Пятаков сознавался во всем, как и все подсудимые. Кошмар все разрастался. Поздней ночью я просыпалась. Феди не было рядом. Надев халат, я шла в красный салон, где Федя, подперев руками голову, слушал по радио стенограммы заседаний суда, передаваемые для провинциальных газет. Он слушал жуткие слова, слагавшиеся в чудовищные фразы. До сих пор в моих ушах звучит голос диктора, медленно повторяющего: "Радек — Роман, Анна, Дмитрий, Елена, Константин — Радек". С тошнотой отвращения мы слушали этот ужас. А утром надо было делать беззаботное лицо, как ни в чем не бывало присутствовать на приемах, где, к счастью, тактичные и воспитанные люди тоже делали вид, что в нашей стране ничего не происходит.
Отсутствие первого секретаря (со дня отъезда Михаила Васильевича прошло более года) делало невозможным для Раскольникова отлучиться из Софии даже на несколько дней. Мы могли лишь на день-два уезжать в Чамкорию.
Жена Яковлева (негласного представителя НКВД), высокая худая брюнетка с какими-то "колючими" глазами, никогда не вызывала во мне симпатии. Я старалась быть с ней не менее приветливой, чем с другими дамами полпредства, как меня обязывало мое положение. В эту зиму 1936/37 года она делала явные усилия, чтобы приблизиться ко мне, что ей не удавалось. Однажды она позвонила мне и пожаловалась, что больна. Мне, конечно, полагалось ее навестить, что и я сделала, предчувствуя, однако, какой-то подвох. Так оно и вышло. После первых фраз о здоровье Яковлева стала плакать и говорить, что ужасно страдает из-за событий в СССР. "Подумайте, Муза Васильевна, ведь арестовывают героев революции, сажают их в тюрьму! Расстреливают старых большевиков!" Я не стала слушать ее дальше, поняв грубую провокацию, и сухо заметила, что "в Москве знают, что делают, и партия всегда права". Она надеялась, что я попадусь на удочку и наивно разболтаюсь, выдавая истинные мнения моего мужа о происходящем в СССР. Разумеется, эта комедия была подстроена ее мужем. Такая попытка свидетельствовала о многом. Резидент НКВД мог помышлять о том, чтобы спровоцировать полпреда, видного большевика, только тогда, когда у него была какая-то уверенность, что такая провокация не обернется против него. То есть, что в тайниках Лубянки клевета на человека, до сих пор пользовавшегося доверием партии, стала возможной. Несколько месяцев спустя тот же Яковлев публично заявил: "Все полпреды оказались шпионами". Однажды, войдя в зал, Раскольников застал Яковлева, прильнувшего к замочной скважине его кабинета. Яковлев все-таки смутился и пробормотал что-то несуразное. За подобным занятием мы несколько раз заставали уборщиц — жен курьеров охраны, заменивших горничных, взятых извне.

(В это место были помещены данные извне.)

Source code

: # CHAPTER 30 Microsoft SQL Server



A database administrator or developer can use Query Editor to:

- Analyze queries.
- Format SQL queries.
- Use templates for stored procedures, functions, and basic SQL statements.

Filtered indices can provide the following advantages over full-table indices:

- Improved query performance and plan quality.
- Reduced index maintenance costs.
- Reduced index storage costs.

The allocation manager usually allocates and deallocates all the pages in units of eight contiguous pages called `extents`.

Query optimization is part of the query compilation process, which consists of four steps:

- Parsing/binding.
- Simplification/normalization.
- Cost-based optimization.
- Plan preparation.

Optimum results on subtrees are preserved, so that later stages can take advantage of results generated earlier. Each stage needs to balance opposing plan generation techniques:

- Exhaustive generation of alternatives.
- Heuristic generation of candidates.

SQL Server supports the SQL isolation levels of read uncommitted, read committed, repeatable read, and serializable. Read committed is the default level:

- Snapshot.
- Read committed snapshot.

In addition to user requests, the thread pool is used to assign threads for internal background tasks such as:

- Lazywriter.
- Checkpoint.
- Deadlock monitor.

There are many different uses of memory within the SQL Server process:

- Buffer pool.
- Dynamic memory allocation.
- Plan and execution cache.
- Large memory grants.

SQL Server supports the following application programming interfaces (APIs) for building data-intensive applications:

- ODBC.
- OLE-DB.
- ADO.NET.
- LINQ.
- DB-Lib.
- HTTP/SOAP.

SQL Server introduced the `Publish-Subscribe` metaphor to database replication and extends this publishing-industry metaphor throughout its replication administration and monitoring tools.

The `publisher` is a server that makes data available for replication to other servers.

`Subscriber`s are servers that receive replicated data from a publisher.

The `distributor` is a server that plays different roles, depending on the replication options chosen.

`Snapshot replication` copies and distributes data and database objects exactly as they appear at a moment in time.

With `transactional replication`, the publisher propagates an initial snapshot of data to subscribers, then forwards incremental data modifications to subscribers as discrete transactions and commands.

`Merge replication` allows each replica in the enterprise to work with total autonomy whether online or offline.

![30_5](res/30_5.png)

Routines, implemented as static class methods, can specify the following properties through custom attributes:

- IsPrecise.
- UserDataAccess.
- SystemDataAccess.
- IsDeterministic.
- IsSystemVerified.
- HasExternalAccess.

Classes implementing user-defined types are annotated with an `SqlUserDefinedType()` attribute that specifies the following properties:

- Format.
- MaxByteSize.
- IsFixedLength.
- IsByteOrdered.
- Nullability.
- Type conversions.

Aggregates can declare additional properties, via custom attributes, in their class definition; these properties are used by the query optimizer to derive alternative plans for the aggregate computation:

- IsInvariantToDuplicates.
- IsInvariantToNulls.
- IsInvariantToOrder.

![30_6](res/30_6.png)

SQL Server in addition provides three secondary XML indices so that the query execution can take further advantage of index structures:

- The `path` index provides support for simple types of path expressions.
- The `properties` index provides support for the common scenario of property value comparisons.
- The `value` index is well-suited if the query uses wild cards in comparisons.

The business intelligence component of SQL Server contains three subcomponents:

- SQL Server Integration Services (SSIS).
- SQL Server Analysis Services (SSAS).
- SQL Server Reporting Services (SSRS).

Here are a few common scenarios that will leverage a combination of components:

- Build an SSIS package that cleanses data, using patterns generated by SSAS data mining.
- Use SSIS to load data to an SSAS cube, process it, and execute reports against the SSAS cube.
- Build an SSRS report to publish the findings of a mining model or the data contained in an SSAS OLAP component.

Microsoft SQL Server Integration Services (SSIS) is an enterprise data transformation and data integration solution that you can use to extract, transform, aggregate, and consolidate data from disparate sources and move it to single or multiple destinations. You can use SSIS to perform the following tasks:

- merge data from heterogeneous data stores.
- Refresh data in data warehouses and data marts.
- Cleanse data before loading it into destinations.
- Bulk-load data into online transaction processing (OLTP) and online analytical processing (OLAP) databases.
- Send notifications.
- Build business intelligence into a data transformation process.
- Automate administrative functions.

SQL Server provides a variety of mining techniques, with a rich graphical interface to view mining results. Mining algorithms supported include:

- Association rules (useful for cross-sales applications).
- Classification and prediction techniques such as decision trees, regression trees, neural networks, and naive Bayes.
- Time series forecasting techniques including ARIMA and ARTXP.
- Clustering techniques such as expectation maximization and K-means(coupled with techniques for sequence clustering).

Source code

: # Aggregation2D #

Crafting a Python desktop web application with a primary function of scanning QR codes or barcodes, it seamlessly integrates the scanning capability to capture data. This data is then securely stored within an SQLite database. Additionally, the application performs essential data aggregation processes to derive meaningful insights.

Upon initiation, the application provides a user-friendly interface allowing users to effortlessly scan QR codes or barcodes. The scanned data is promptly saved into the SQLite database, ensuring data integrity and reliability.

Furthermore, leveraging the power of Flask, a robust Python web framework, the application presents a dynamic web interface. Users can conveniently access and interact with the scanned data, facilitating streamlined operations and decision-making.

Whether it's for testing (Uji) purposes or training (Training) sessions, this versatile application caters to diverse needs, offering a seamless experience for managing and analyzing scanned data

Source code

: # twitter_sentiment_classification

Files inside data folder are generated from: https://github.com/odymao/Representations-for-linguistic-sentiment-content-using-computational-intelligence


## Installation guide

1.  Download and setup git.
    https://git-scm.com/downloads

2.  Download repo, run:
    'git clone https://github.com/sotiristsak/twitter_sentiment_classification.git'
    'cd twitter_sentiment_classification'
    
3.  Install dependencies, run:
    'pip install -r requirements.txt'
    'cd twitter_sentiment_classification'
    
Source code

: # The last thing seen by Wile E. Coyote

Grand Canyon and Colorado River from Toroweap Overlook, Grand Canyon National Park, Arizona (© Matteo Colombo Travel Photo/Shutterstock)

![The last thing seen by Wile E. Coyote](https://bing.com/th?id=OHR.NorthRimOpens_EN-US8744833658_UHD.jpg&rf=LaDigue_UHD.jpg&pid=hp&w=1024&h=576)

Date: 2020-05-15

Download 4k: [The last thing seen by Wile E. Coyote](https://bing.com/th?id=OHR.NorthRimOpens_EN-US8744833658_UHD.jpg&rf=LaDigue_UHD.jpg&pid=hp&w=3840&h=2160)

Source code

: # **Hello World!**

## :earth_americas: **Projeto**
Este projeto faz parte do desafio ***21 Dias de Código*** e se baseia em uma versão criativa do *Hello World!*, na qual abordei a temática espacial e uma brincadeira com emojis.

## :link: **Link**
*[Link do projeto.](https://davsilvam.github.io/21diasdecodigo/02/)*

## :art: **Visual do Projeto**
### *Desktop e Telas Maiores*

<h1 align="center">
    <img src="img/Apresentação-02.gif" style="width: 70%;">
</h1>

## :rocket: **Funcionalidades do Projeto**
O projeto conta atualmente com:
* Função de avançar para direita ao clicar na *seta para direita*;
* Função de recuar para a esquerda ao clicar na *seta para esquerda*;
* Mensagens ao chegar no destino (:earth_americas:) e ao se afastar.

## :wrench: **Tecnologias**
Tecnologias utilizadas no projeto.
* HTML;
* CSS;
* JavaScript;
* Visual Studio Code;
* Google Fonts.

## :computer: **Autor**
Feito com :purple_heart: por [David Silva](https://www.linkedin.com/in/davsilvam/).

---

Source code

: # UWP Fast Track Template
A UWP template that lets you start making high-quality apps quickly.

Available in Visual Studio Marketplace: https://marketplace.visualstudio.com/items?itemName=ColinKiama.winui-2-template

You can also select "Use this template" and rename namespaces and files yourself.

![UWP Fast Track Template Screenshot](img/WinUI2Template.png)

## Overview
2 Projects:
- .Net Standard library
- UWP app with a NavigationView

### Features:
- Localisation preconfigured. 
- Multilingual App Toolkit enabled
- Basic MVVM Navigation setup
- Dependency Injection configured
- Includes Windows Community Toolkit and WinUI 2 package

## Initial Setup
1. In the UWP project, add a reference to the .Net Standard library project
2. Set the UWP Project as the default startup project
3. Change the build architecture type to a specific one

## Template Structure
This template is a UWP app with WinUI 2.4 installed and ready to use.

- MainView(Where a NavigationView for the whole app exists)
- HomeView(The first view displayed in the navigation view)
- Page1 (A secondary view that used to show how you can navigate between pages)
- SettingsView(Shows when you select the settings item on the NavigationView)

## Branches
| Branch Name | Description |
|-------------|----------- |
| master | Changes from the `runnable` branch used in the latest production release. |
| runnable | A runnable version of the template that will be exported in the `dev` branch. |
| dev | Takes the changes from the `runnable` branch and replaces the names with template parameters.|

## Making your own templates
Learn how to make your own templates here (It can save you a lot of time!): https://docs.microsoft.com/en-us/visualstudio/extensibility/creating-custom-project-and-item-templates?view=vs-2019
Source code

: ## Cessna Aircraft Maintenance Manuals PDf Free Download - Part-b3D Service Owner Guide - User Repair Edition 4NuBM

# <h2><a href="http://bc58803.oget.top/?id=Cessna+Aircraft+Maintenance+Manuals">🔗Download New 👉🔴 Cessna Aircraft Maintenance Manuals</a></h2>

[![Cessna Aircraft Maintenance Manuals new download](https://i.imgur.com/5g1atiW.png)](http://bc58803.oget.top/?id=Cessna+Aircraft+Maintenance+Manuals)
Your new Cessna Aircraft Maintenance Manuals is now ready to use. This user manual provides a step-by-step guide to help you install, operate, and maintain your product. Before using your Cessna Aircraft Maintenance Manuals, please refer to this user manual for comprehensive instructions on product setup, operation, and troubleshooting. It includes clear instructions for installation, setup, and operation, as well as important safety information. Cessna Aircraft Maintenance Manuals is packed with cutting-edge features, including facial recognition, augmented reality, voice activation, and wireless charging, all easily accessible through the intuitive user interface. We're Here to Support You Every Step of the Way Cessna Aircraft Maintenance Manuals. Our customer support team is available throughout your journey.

Вся внутренняя охрана полпредства и наем обслуживающего персонала были исключительно в руках резидентов НКВД. Они нанимали портье, горничных, садовников, кухарок и прочих. Обыкновенно на эти должности НКВД брал или местных коммунистов, или сочувствующих. Если таковых не находилось, то нанимались обыкновенные смертные, которые рассматривались как потенциальные шпионы, и за ними зорко следили. Несмотря на это, резиденты НКВД в то время развели жуткую шпиономанию и поспешили в эти годы сталинского террора заменить всех служащих из местного населения советскими гражданами, находящимися под рукой. Так, жены курьеров охраны, совершенно непривычные к такому ремеслу, стали горничными, но под названием "уборщицы", которое казалось менее "унизительным". Все же взятые на месте — безжалостно изгонялись. На этой почве происходили настоящие драмы. Бездушное, бессердечное отношение советской власти к людям я видела не раз. Но еще удивлялась, как можно так безжалостно относиться к человеку и в то же время претендовать на роль защитника и покровителя "униженных и оскорбленных". Это противоречие я заметила уже в Плехановском институте. Но только за границей я отдала себе отчет в том, что ни у меня, ни у кого в СССР нет уверенности в том, что в нашем государстве существует закон, непреложный для всех. Было ясно, хотя об этом никогда не говорили, что Сталин каждую минуту может изменить или обойти любой советский закон, конституцию в том числе.